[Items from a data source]
● ● ●
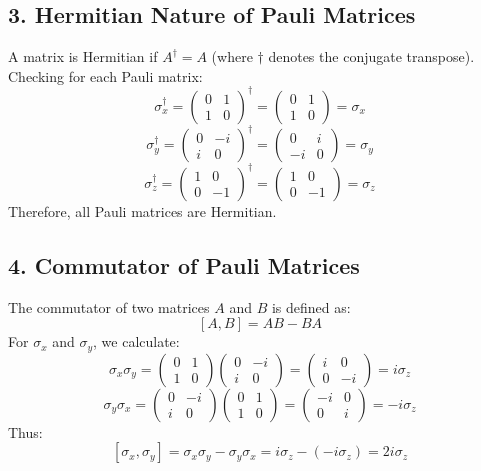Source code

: \documentclass[a4paper,12pt]{article}
\begin{document}
\begin{multicols}{2}
\subsection*{3. Hermitian Nature of Pauli Matrices}
A matrix is Hermitian if $A^\dagger = A$ (where $\dagger$ denotes the conjugate transpose). Checking for each Pauli matrix:
\[
\sigma_x^\dagger = \begin{pmatrix} 0 & 1 \\ 1 & 0 \end{pmatrix}^\dagger = \begin{pmatrix} 0 & 1 \\ 1 & 0 \end{pmatrix} = \sigma_x
\]
\[
\sigma_y^\dagger = \begin{pmatrix} 0 & -i \\ i & 0 \end{pmatrix}^\dagger = \begin{pmatrix} 0 & i \\ -i & 0 \end{pmatrix} = \sigma_y
\]
\[
\sigma_z^\dagger = \begin{pmatrix} 1 & 0 \\ 0 & -1 \end{pmatrix}^\dagger = \begin{pmatrix} 1 & 0 \\ 0 & -1 \end{pmatrix} = \sigma_z
\]
Therefore, all Pauli matrices are Hermitian.

\subsection*{4. Commutator of Pauli Matrices}
The commutator of two matrices $A$ and $B$ is defined as:
\[
[A, B] = AB - BA
\]
For $\sigma_x$ and $\sigma_y$, we calculate:
\[
\sigma_x \sigma_y = \begin{pmatrix} 0 & 1 \\ 1 & 0 \end{pmatrix} \begin{pmatrix} 0 & -i \\ i & 0 \end{pmatrix} = \begin{pmatrix} i & 0 \\ 0 & -i \end{pmatrix} = i \sigma_z
\]
\[
\sigma_y \sigma_x = \begin{pmatrix} 0 & -i \\ i & 0 \end{pmatrix} \begin{pmatrix} 0 & 1 \\ 1 & 0 \end{pmatrix} = \begin{pmatrix} -i & 0 \\ 0 & i \end{pmatrix} = -i \sigma_z
\]
Thus:
\[
[\sigma_x, \sigma_y] = \sigma_x \sigma_y - \sigma_y \sigma_x = i\sigma_z - (-i\sigma_z) = 2i\sigma_z
\]


\end{multicols}
\end{document}
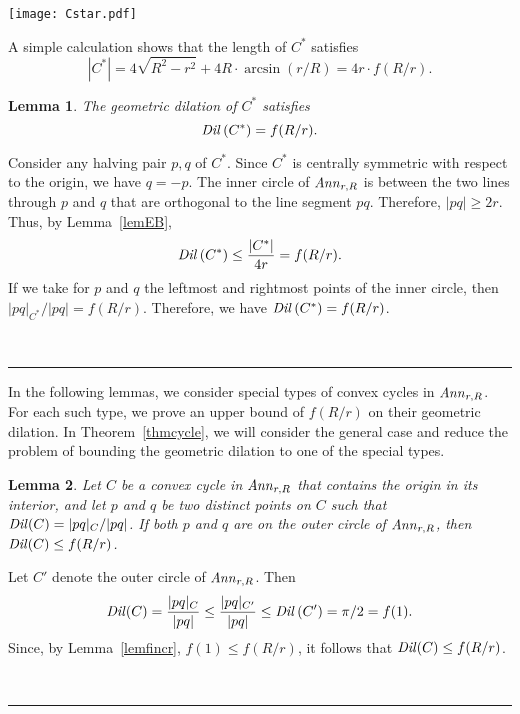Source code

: \documentclass[12pt]{article}
\newtheorem{lemma}{Lemma}
\newcommand{\Ann}{\mathord{\it Ann}}
\newcommand{\Dil}{\mathord{\it Dil}}
\newcommand{\qed}{\rule{0.5em}{1.5ex}}
\newcommand{\fqed}{{\hfill~\qed}}
\newenvironment{proof}{{\noindent \bf Proof.}}
                      {{\hfill \fqed} \vspace{1em}}
\begin{document}
\begin{center}
   \texttt{[image: Cstar.pdf]}
\end{center}

A simple calculation shows that the length of $C^*$ satisfies 
\[ | C^* | = 4 \sqrt{R^2-r^2} + 4R \cdot \arcsin(r/R) = 
           4r \cdot f(R/r) . 
\] 

\begin{lemma}  \label{lemCstar} 
The geometric dilation of $C^*$ satisfies 
\[ \Dil \left( C^* \right) = f(R/r) . 
\] 
\end{lemma} 
\begin{proof} 
Consider any halving pair $p,q$ of $C^*$. Since $C^*$ is centrally 
symmetric with respect to the origin, we have $q=-p$. The inner circle
of $\Ann_{r,R}$ is between the two lines through $p$ and $q$ that are 
orthogonal to the line segment $pq$. Therefore, $|pq| \geq 2r$. 
Thus, by Lemma~\ref{lemEB}, 
\[ \Dil \left( C^* \right) \leq \frac{|C^*|}{4r} = f(R/r) .  
\] 
If we take for $p$ and $q$ the leftmost and rightmost points of the inner 
circle, then $|pq|_{C^*} / |pq| = f(R/r)$. Therefore, we have 
$\Dil \left( C^* \right) = f(R/r)$. 
\end{proof}  

In the following lemmas, we consider special types of convex cycles in 
$\Ann_{r,R}$. For each such type, we prove an upper bound of $f(R/r)$ 
on their geometric dilation. In Theorem~\ref{thmcycle}, we will consider 
the general case and reduce the problem of bounding the geometric 
dilation to one of the special types.   

\begin{lemma}   \label{lemoutercircle} 
Let $C$ be a convex cycle in $\Ann_{r,R}$ that contains the origin in 
its interior, and let $p$ and $q$ be two distinct points on $C$ 
such that $\Dil(C) = |pq|_C / |pq|$. If both $p$ and $q$ are on the 
outer circle of $\Ann_{r,R}$, then $\Dil(C) \leq f(R/r)$. 
\end{lemma} 
\begin{proof} 
Let $C'$ denote the outer circle of $\Ann_{r,R}$. Then   
\[ \Dil(C) = \frac{|pq|_C}{|pq|} \leq \frac{|pq|_{C'}}{|pq|} \leq  
   \Dil \left( C' \right) = \pi/2 = f(1) . 
\] 
Since, by Lemma~\ref{lemfincr}, $f(1) \leq f(R/r)$, it follows that 
$\Dil(C) \leq f(R/r)$. 
\end{proof} 
\end{document}

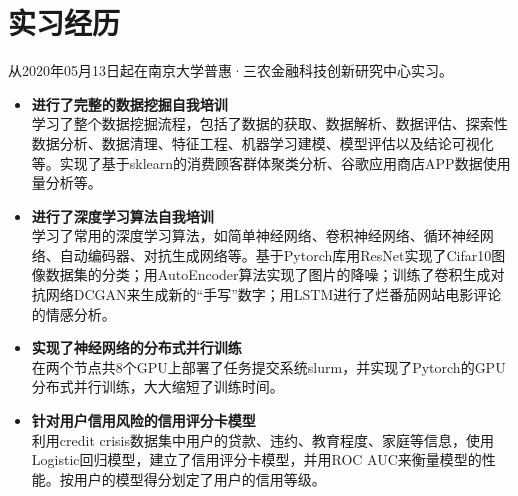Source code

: \documentclass{resume}
\begin{document}
\section{实习经历}
从2020年05月13日起在南京大学普惠·三农金融科技创新研究中心实习。
\begin{itemize}%
\item \textbf{进行了完整的数据挖掘自我培训}\\
学习了整个数据挖掘流程，包括了数据的获取、数据解析、数据评估、探索性数据分析、数据清理、特征工程、机器学习建模、模型评估以及结论可视化等。实现了基于sklearn的消费顾客群体聚类分析、谷歌应用商店APP数据使用量分析等。
\item \textbf{进行了深度学习算法自我培训}\\
学习了常用的深度学习算法，如简单神经网络、卷积神经网络、循环神经网络、自动编码器、对抗生成网络等。基于Pytorch库用ResNet实现了Cifar10图像数据集的分类；用AutoEncoder算法实现了图片的降噪；训练了卷积生成对抗网络DCGAN来生成新的“手写”数字；用LSTM进行了烂番茄网站电影评论的情感分析。
\item \textbf{实现了神经网络的分布式并行训练}\\
在两个节点共8个GPU上部署了任务提交系统slurm，并实现了Pytorch的GPU分布式并行训练，大大缩短了训练时间。
\item \textbf{针对用户信用风险的信用评分卡模型}\\
利用credit crisis数据集中用户的贷款、违约、教育程度、家庭等信息，使用Logistic回归模型，建立了信用评分卡模型，并用ROC AUC来衡量模型的性能。按用户的模型得分划定了用户的信用等级。
\end{itemize}
\end{document}
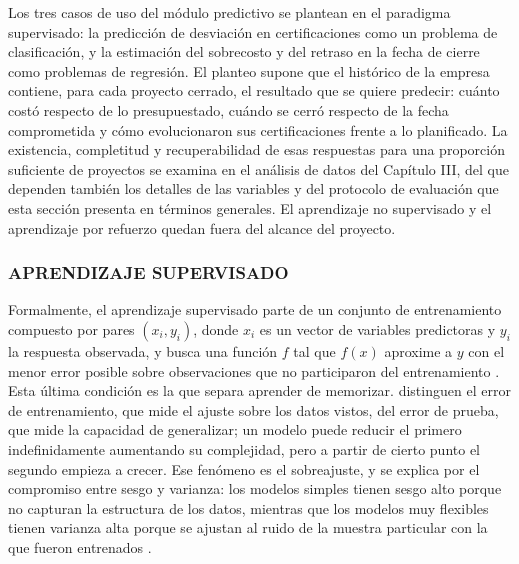 Los tres casos de uso del módulo predictivo se plantean en el paradigma supervisado: la predicción de desviación en certificaciones como un problema de clasificación, y la estimación del sobrecosto y del retraso en la fecha de cierre como problemas de regresión. El planteo supone que el histórico de la empresa contiene, para cada proyecto cerrado, el resultado que se quiere predecir: cuánto costó respecto de lo presupuestado, cuándo se cerró respecto de la fecha comprometida y cómo evolucionaron sus certificaciones frente a lo planificado. La existencia, completitud y recuperabilidad de esas respuestas para una proporción suficiente de proyectos se examina en el análisis de datos del Capítulo III, del que dependen también los detalles de las variables y del protocolo de evaluación que esta sección presenta en términos generales. El aprendizaje no supervisado y el aprendizaje por refuerzo quedan fuera del alcance del proyecto.

\subsubsection{APRENDIZAJE SUPERVISADO}

Formalmente, el aprendizaje supervisado parte de un conjunto de entrenamiento compuesto por pares $(x_i, y_i)$, donde $x_i$ es un vector de variables predictoras y $y_i$ la respuesta observada, y busca una función $f$ tal que $f(x)$ aproxime a $y$ con el menor error posible sobre observaciones que no participaron del entrenamiento \parencite{Hastie2009}. Esta última condición es la que separa aprender de memorizar. \textcite{James2021} distinguen el error de entrenamiento, que mide el ajuste sobre los datos vistos, del error de prueba, que mide la capacidad de generalizar; un modelo puede reducir el primero indefinidamente aumentando su complejidad, pero a partir de cierto punto el segundo empieza a crecer. Ese fenómeno es el sobreajuste, y se explica por el compromiso entre sesgo y varianza: los modelos simples tienen sesgo alto porque no capturan la estructura de los datos, mientras que los modelos muy flexibles tienen varianza alta porque se ajustan al ruido de la muestra particular con la que fueron entrenados \parencite{Hastie2009, James2021}.

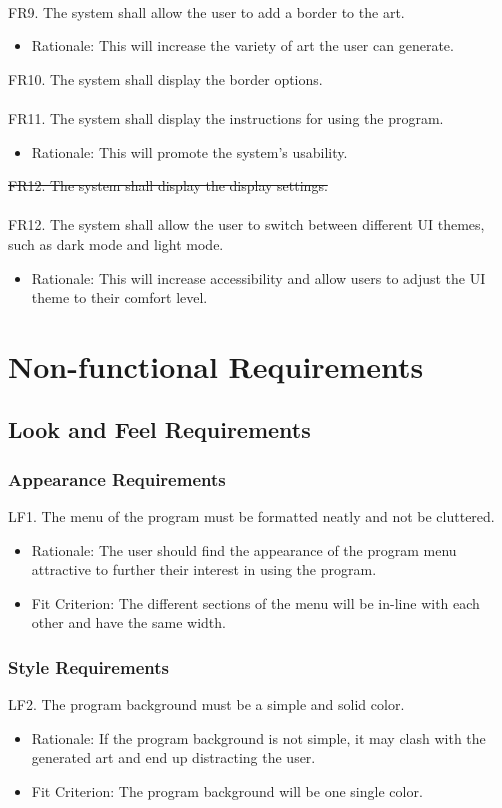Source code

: \documentclass[12pt, titlepage]{article}
\begin{document}
\\
FR9. The system shall allow the user to add a border to the art.
\begin{itemize}
    \item Rationale: This will increase the variety of art the user can generate.
\end{itemize}
FR10. The system shall display the border options.\\
\\
\color{red}FR11. The system shall display the instructions for using the program.
\begin{itemize}
    \item Rationale: This will promote the system's usability.
\end{itemize}\color{black}
\st{FR12. The system shall display the display settings.}\\
\\
FR12. The system shall allow the user to switch between different UI themes, such as dark mode and light mode.
\begin{itemize}
    \item Rationale: This will increase accessibility and allow users to adjust the UI theme to their comfort level.
\end{itemize}

\section{Non-functional Requirements}

\subsection{Look and Feel Requirements}

\subsubsection{Appearance Requirements}
LF1. The menu of the program must be formatted neatly and not be cluttered.
\begin{itemize}
    \item Rationale: The user should find the appearance of the program menu attractive to further their interest in using the program.
    \item \color{red} Fit Criterion: The different sections of the menu will be in-line with each other and have the same width. \color{black}
\end{itemize}
\subsubsection{Style Requirements}
LF2. The program background must be a simple and solid color.
\begin{itemize}
    \item Rationale: If the program background is not simple, it may clash with the generated art and end up distracting the user.
    \item \color{red} Fit Criterion: The program background will be one single color. \color{black}
\end{itemize}
\end{document}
● ● ●
PROBLEM REQUIREMENTS »
The lines above from the one containing "If we take for" through the one containing "Let $C$ be a" are to be set down exactly, and no others.

EXERCISE RESULT »
If we take for $p$ and $q$ the leftmost and rightmost points of the inner 
circle, then $|pq|_{C^*} / |pq| = f(R/r)$. Therefore, we have 
$\Dil \left( C^* \right) = f(R/r)$. 
\end{proof}  

In the following lemmas, we consider special types of convex cycles in 
$\Ann_{r,R}$. For each such type, we prove an upper bound of $f(R/r)$ 
on their geometric dilation. In Theorem~\ref{thmcycle}, we will consider 
the general case and reduce the problem of bounding the geometric 
dilation to one of the special types.   

\begin{lemma}   \label{lemoutercircle} 
Let $C$ be a convex cycle in $\Ann_{r,R}$ that contains the origin in 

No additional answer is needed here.